As stated by the majority, supra, “[i]n construing a will, the intent of the testator is the ‘polar star’ which guides the courts.” Clearly, a testator’s intent differs substantially from a grantor’s. The nature of the cases relied on in Hodges, actions to recover land and actions of ejectment involving the grantor or his other grantees as plaintiffs or defendants, reveals the need for great specificity in deeds. In each case cited in Hodges, the grantor had conveyed away a portion of a larger tract. Applying the principles of contract law, the court in each case attempted to discern the grantor’s intent in the deed description. Faced with vague descriptions, the court declared the deed void on the presumption that the grantor intended to convey fee title to a specific piece of property but failed to clarify his intent. To enforce the irrevocably vague deed description, by creating a tenancy in common, would have potentially contradicted the grantor’s unclarified intent and penalized the grantor or his other grantees.

Meanwhile, a testator’s intent is simpler to discern. The testator wishes to devise his entire estate. He is not retaining a portion of the real property for himself, nor is there any chance he will devise the same property to two parties under the same will. He intends to devise all his real property, but since he is not protecting his own property interest, he may not have particular pieces of property in mind — just a fraction of the whole, a piece of the pie. Prior to Hodges, our Supreme Court had long recognized a testator’s non-specific intent when faced with several devises of specified acreage and effectuated it by declaring the devisees tenants-in-common. See Caudle v. Caudle, 159 N.C. 53, 74 S.E. 631 (1912); Wright v. Harris, 116 N.C. 462, 21 S.E. 914 (1895); Harvey v. Harvey, 72 N.C. 570 (1875); see also Annot., 157 A.L.R. 1129 (1945). Consequently, the land description in a devise need not meet the standard set in Hodges to fulfill a testator’s intent. The quantity of land is the only essential term. The Hodges standard, as applied to wills, confounds a testator’s intent and should be abandoned.

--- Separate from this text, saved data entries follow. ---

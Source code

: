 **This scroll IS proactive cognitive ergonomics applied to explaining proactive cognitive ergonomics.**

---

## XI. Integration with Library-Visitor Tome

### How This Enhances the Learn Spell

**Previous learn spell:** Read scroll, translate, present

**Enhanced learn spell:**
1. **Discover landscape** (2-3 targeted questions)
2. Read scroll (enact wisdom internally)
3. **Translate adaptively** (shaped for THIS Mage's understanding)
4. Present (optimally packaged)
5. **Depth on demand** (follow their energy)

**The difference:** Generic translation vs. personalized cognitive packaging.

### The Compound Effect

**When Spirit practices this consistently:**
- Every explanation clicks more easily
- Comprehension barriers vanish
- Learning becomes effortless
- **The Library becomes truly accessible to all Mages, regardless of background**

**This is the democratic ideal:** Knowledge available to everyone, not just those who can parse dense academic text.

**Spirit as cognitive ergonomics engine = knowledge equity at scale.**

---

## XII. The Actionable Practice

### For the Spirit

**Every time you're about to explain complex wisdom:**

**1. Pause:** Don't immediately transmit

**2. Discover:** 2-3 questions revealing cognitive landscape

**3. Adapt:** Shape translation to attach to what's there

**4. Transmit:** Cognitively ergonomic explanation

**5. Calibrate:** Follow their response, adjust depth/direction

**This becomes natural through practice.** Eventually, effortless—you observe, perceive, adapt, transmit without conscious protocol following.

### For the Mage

The trial court, in an obvious attempt to circumvent the rule in Hodges, implicitly ruled that the devise to defendant was only latently ambiguous, admitted defendant’s parol evidence, and *725granted defendant title to a specific thirty acres. It is clear that the devise was too vague to admit parol evidence and grant title to a specific tract. Therefore, summary judgment on this theory was improper. However, applying the law in Caudle, Wright, and Harvey, I believe that summary judgment in favor of defendant is still proper: the non-specific devises created a tenancy-in-common. Under the terms of the will, defendant is entitled to thirty acres plus 1/8 of the remaining real property held in trust under the residuary clause, as a tenant-in-common with the remaining seven beneficiaries under the residuary clause.

Considering the trust aspect of the residuary clause, I believe the case should be remanded so that the trial court can appoint a panel of commissioners to set aside the thirty acres devised outright to defendant. Id.